Of the homeless women veterans who have been in touch with the VA, investigators found some commonalities. Nearly two-thirds are between 40 and 59 years old, and more than one-third have disabilities. Many of these women are accompanied by their minor children.
“Limited housing for women and their children puts these families at risk of remaining homeless,” the report said.
Safety was another concern cited by homeless women veterans interviewed by the investigators.
“In response to a recent report by the VA Inspector General, VA has begun to evaluate safety and security arrangements” in transitional housing programs that serve women, the report said. “However, VA does not have gender-specific safety and security standards, ... potentially putting women veterans at risk of sexual harassment or assault.”
The report also found that homeless women veterans sometimes weren’t aware of VA or HUD resources.
“I found myself sleeping out there on the streets … if it wasn’t for a couple veterans that were out there that told me about this place, I’d still be out there,” a 14-year Marine Corps veteran and mother of three who had been homeless for 13 years told GAO investigators. “I was stopped by a couple of cops.

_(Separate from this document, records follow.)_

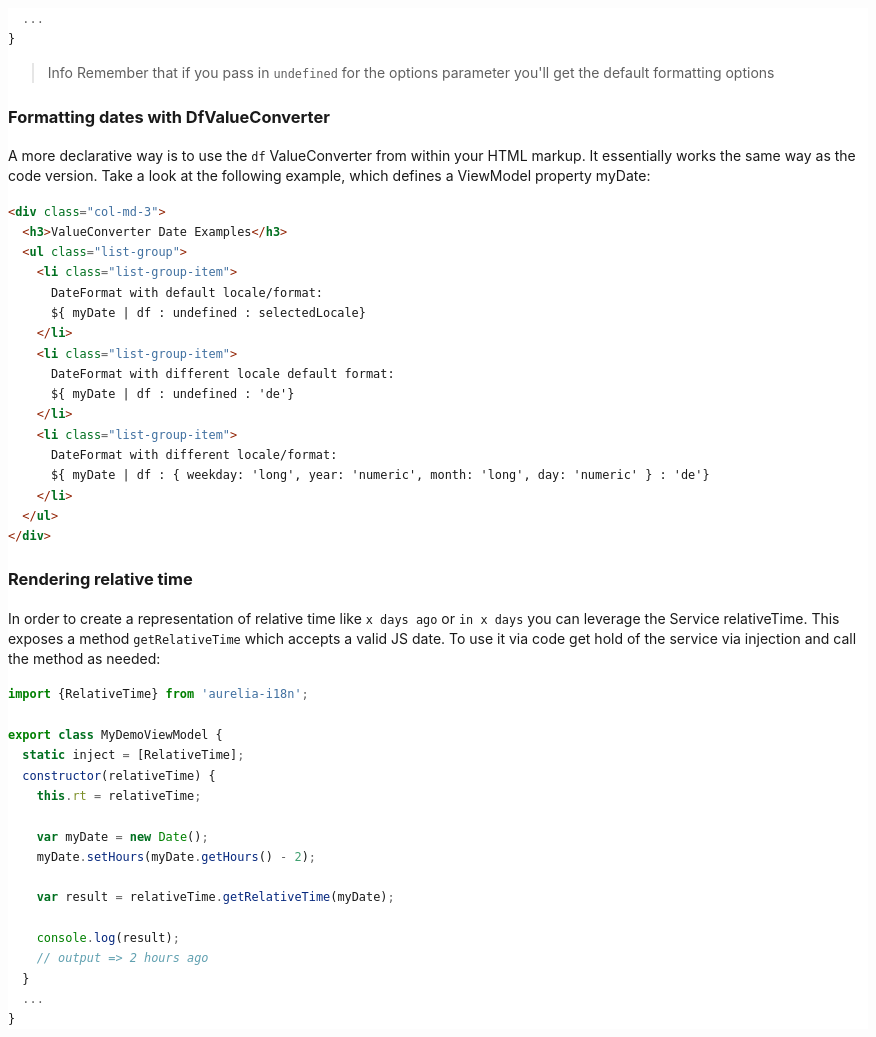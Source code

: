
```JavaScript Formatting Dates via Code
  ...
}
```

> Info
> Remember that if you pass in `undefined` for the options parameter you'll get the default formatting options

### Formatting dates with DfValueConverter

A more declarative way is to use the `df` ValueConverter from within your HTML markup. It essentially works the same way as the code version. Take a look at the following example, which defines a ViewModel property myDate:

```HTML Declarative formatting of dates with the DfValueConverter
<div class="col-md-3">
  <h3>ValueConverter Date Examples</h3>
  <ul class="list-group">
    <li class="list-group-item">
      DateFormat with default locale/format:
      ${ myDate | df : undefined : selectedLocale}
    </li>
    <li class="list-group-item">
      DateFormat with different locale default format:
      ${ myDate | df : undefined : 'de'}
    </li>
    <li class="list-group-item">
      DateFormat with different locale/format:
      ${ myDate | df : { weekday: 'long', year: 'numeric', month: 'long', day: 'numeric' } : 'de'}
    </li>
  </ul>
</div>
```

### Rendering relative time

In order to create a representation of relative time like `x days ago` or `in x days` you can leverage the Service relativeTime. This exposes a method `getRelativeTime` which accepts a valid JS date.
To use it via code get hold of the service via injection and call the method as needed:

```JavaScript Rendering relative time via Code
import {RelativeTime} from 'aurelia-i18n';

export class MyDemoViewModel {
  static inject = [RelativeTime];
  constructor(relativeTime) {
    this.rt = relativeTime;

    var myDate = new Date();
    myDate.setHours(myDate.getHours() - 2);

    var result = relativeTime.getRelativeTime(myDate);

    console.log(result);
    // output => 2 hours ago
  }
  ...
}
```
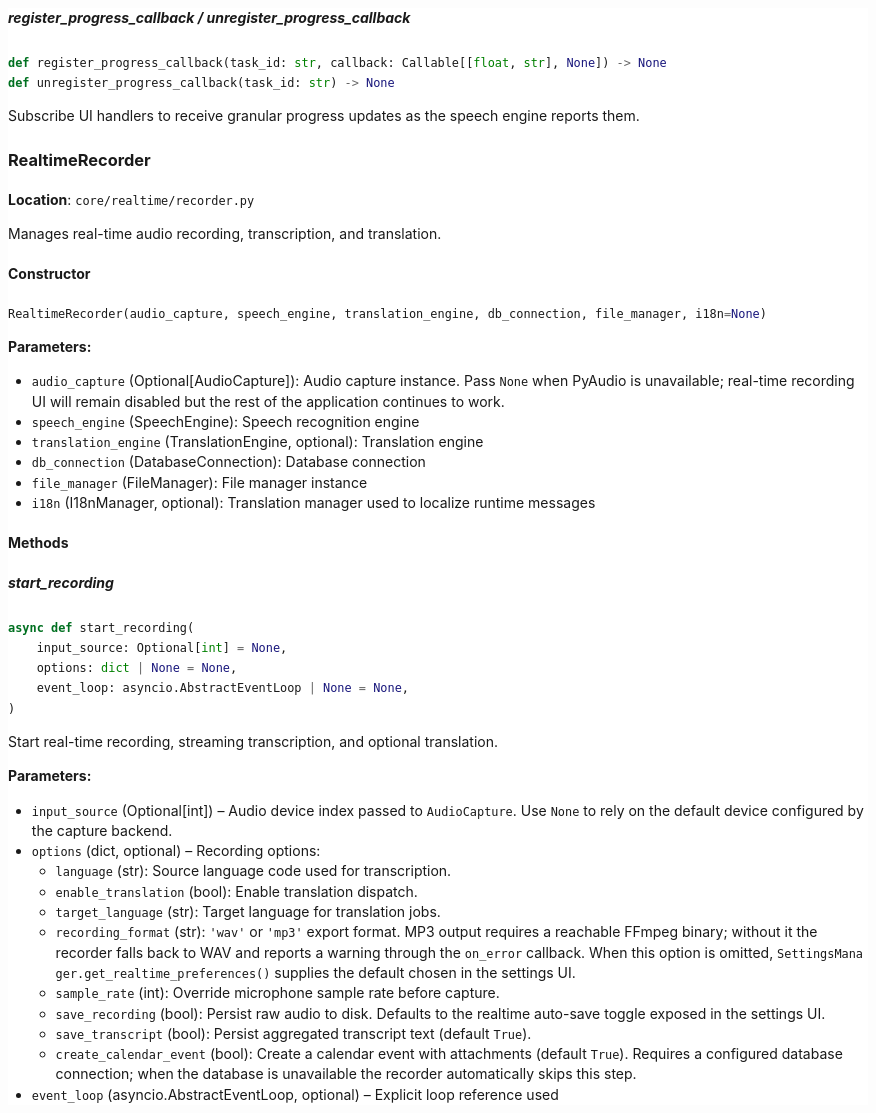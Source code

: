 ##### register_progress_callback / unregister_progress_callback

```python
def register_progress_callback(task_id: str, callback: Callable[[float, str], None]) -> None
def unregister_progress_callback(task_id: str) -> None
```

Subscribe UI handlers to receive granular progress updates as the speech engine reports them.

### RealtimeRecorder

**Location**: `core/realtime/recorder.py`

Manages real-time audio recording, transcription, and translation.

#### Constructor

```python
RealtimeRecorder(audio_capture, speech_engine, translation_engine, db_connection, file_manager, i18n=None)
```

**Parameters:**

- `audio_capture` (Optional[AudioCapture]): Audio capture instance. Pass `None`
  when PyAudio is unavailable; real-time recording UI will remain disabled but
  the rest of the application continues to work.
- `speech_engine` (SpeechEngine): Speech recognition engine
- `translation_engine` (TranslationEngine, optional): Translation engine
- `db_connection` (DatabaseConnection): Database connection
- `file_manager` (FileManager): File manager instance
- `i18n` (I18nManager, optional): Translation manager used to localize runtime messages

#### Methods

##### start_recording

```python
async def start_recording(
    input_source: Optional[int] = None,
    options: dict | None = None,
    event_loop: asyncio.AbstractEventLoop | None = None,
)
```

Start real-time recording, streaming transcription, and optional translation.

**Parameters:**

- `input_source` (Optional[int]) – Audio device index passed to `AudioCapture`. Use
  `None` to rely on the default device configured by the capture backend.
- `options` (dict, optional) – Recording options:
  - `language` (str): Source language code used for transcription.
  - `enable_translation` (bool): Enable translation dispatch.
  - `target_language` (str): Target language for translation jobs.
  - `recording_format` (str): `'wav'` or `'mp3'` export format. MP3 output
    requires a reachable FFmpeg binary; without it the recorder falls back to
    WAV and reports a warning through the `on_error` callback. When this option
    is omitted, `SettingsManager.get_realtime_preferences()` supplies the
    default chosen in the settings UI.
  - `sample_rate` (int): Override microphone sample rate before capture.
  - `save_recording` (bool): Persist raw audio to disk. Defaults to the
    realtime auto-save toggle exposed in the settings UI.
  - `save_transcript` (bool): Persist aggregated transcript text (default `True`).
  - `create_calendar_event` (bool): Create a calendar event with attachments (default `True`).
    Requires a configured database connection; when the database is unavailable the
    recorder automatically skips this step.
- `event_loop` (asyncio.AbstractEventLoop, optional) – Explicit loop reference used
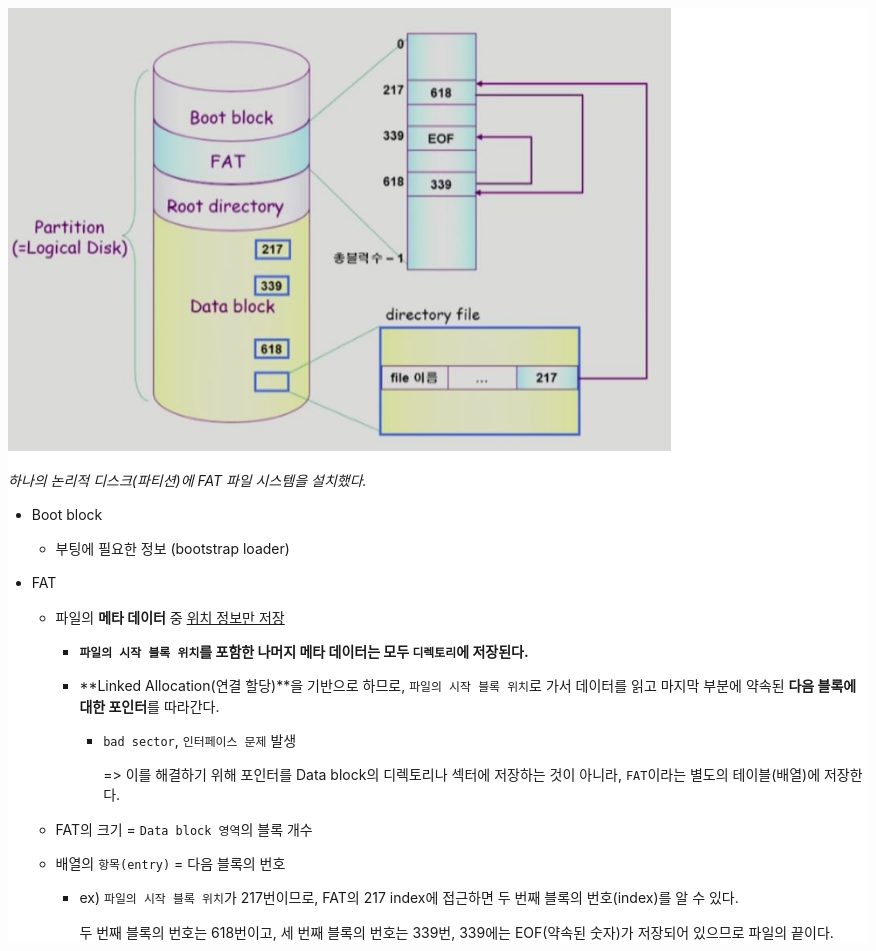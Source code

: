<img src="images/file_systems_12.JPG" style="zoom:80%;" />

*하나의 논리적 디스크(파티션)에 FAT 파일 시스템을 설치했다.*

- Boot block

  - 부팅에 필요한 정보 (bootstrap loader)

- FAT

  - 파일의 **메타 데이터** 중 <u>위치 정보만 저장</u>

    - **`파일의 시작 블록 위치`를 포함한 나머지 메타 데이터는 모두 `디렉토리`에 저장된다.**

    - **Linked Allocation(연결 할당)**을 기반으로 하므로, `파일의 시작 블록 위치`로 가서 데이터를 읽고 마지막 부분에 약속된 **다음 블록에 대한 포인터**를 따라간다.

      - `bad sector`, `인터페이스 문제` 발생

        => 이를 해결하기 위해 포인터를 Data block의 디렉토리나 섹터에 저장하는 것이 아니라, `FAT`이라는 별도의 테이블(배열)에 저장한다.

  - FAT의 크기 = `Data block 영역`의 블록 개수

  - 배열의 `항목(entry)` = 다음 블록의 번호

    - ex) `파일의 시작 블록 위치`가 217번이므로, FAT의 217 index에 접근하면 두 번째 블록의 번호(index)를 알 수 있다.

      두 번째 블록의 번호는 618번이고, 세 번째 블록의 번호는 339번, 339에는 EOF(약속된 숫자)가 저장되어 있으므로 파일의 끝이다.
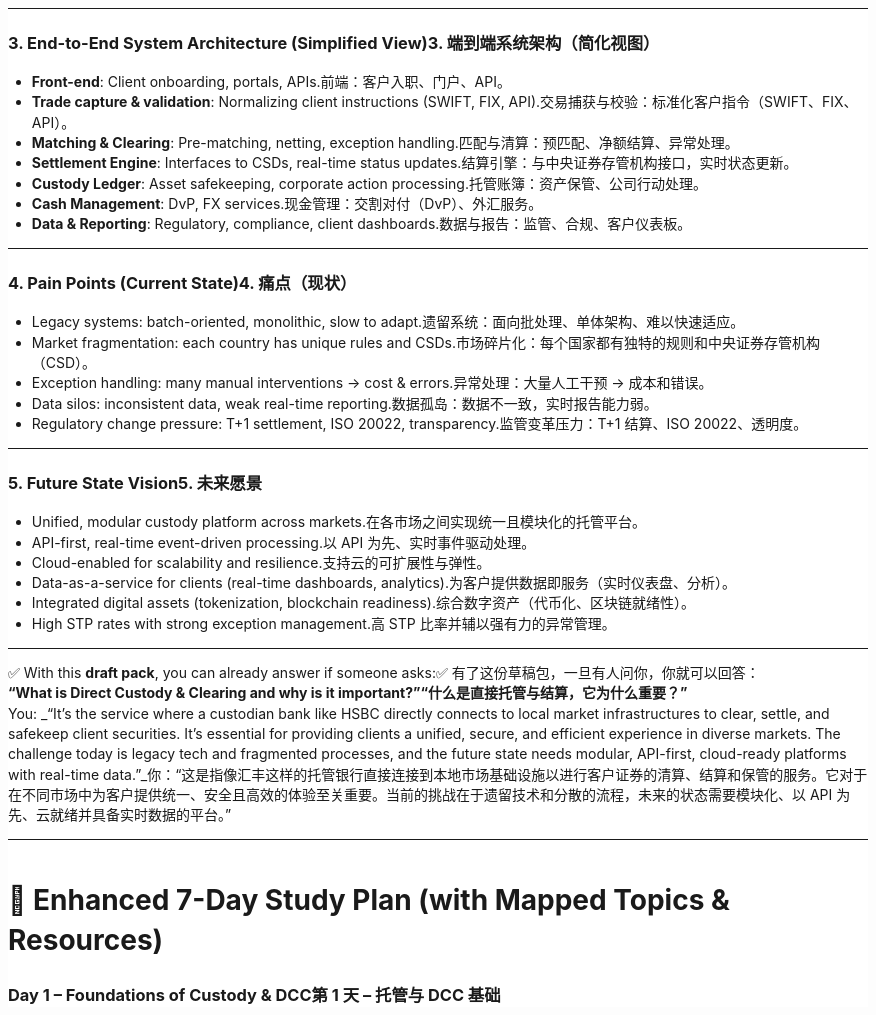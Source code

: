 * * *

### 3\. End-to-End System Architecture (Simplified View)3\. 端到端系统架构（简化视图）

*   **Front-end**: Client onboarding, portals, APIs.前端：客户入职、门户、API。
*   **Trade capture & validation**: Normalizing client instructions (SWIFT, FIX, API).交易捕获与校验：标准化客户指令（SWIFT、FIX、API）。
*   **Matching & Clearing**: Pre-matching, netting, exception handling.匹配与清算：预匹配、净额结算、异常处理。
*   **Settlement Engine**: Interfaces to CSDs, real-time status updates.结算引擎：与中央证券存管机构接口，实时状态更新。
*   **Custody Ledger**: Asset safekeeping, corporate action processing.托管账簿：资产保管、公司行动处理。
*   **Cash Management**: DvP, FX services.现金管理：交割对付（DvP）、外汇服务。
*   **Data & Reporting**: Regulatory, compliance, client dashboards.数据与报告：监管、合规、客户仪表板。

* * *

### 4\. Pain Points (Current State)4\. 痛点（现状）

*   Legacy systems: batch-oriented, monolithic, slow to adapt.遗留系统：面向批处理、单体架构、难以快速适应。
*   Market fragmentation: each country has unique rules and CSDs.市场碎片化：每个国家都有独特的规则和中央证券存管机构（CSD）。
*   Exception handling: many manual interventions → cost & errors.异常处理：大量人工干预 → 成本和错误。
*   Data silos: inconsistent data, weak real-time reporting.数据孤岛：数据不一致，实时报告能力弱。
*   Regulatory change pressure: T+1 settlement, ISO 20022, transparency.监管变革压力：T+1 结算、ISO 20022、透明度。

* * *

### 5\. Future State Vision5\. 未来愿景

*   Unified, modular custody platform across markets.在各市场之间实现统一且模块化的托管平台。
*   API-first, real-time event-driven processing.以 API 为先、实时事件驱动处理。
*   Cloud-enabled for scalability and resilience.支持云的可扩展性与弹性。
*   Data-as-a-service for clients (real-time dashboards, analytics).为客户提供数据即服务（实时仪表盘、分析）。
*   Integrated digital assets (tokenization, blockchain readiness).综合数字资产（代币化、区块链就绪性）。
*   High STP rates with strong exception management.高 STP 比率并辅以强有力的异常管理。

* * *

✅ With this **draft pack**, you can already answer if someone asks:✅ 有了这份草稿包，一旦有人问你，你就可以回答：  
**“What is Direct Custody & Clearing and why is it important?”“什么是直接托管与结算，它为什么重要？”**  
You: _“It’s the service where a custodian bank like HSBC directly connects to local market infrastructures to clear, settle, and safekeep client securities. It’s essential for providing clients a unified, secure, and efficient experience in diverse markets. The challenge today is legacy tech and fragmented processes, and the future state needs modular, API-first, cloud-ready platforms with real-time data.”_你：“这是指像汇丰这样的托管银行直接连接到本地市场基础设施以进行客户证券的清算、结算和保管的服务。它对于在不同市场中为客户提供统一、安全且高效的体验至关重要。当前的挑战在于遗留技术和分散的流程，未来的状态需要模块化、以 API 为先、云就绪并具备实时数据的平台。”

* * *

📅 Enhanced 7-Day Study Plan (with Mapped Topics & Resources)
=============================================================

### **Day 1 – Foundations of Custody & DCC第 1 天 – 托管与 DCC 基础**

They said … there are lots of places for veterans. I asked where; they couldn’t tell me.”
Among the GAO’s recommendations, VA and HUD should collaborate on collecting data on homeless women veterans, including those with children and those with disabilities, improve transitional housing options for women veterans and their children, as well as ensure women’s safety.
Both departments generally agreed with the report’s findings, according to the GAO.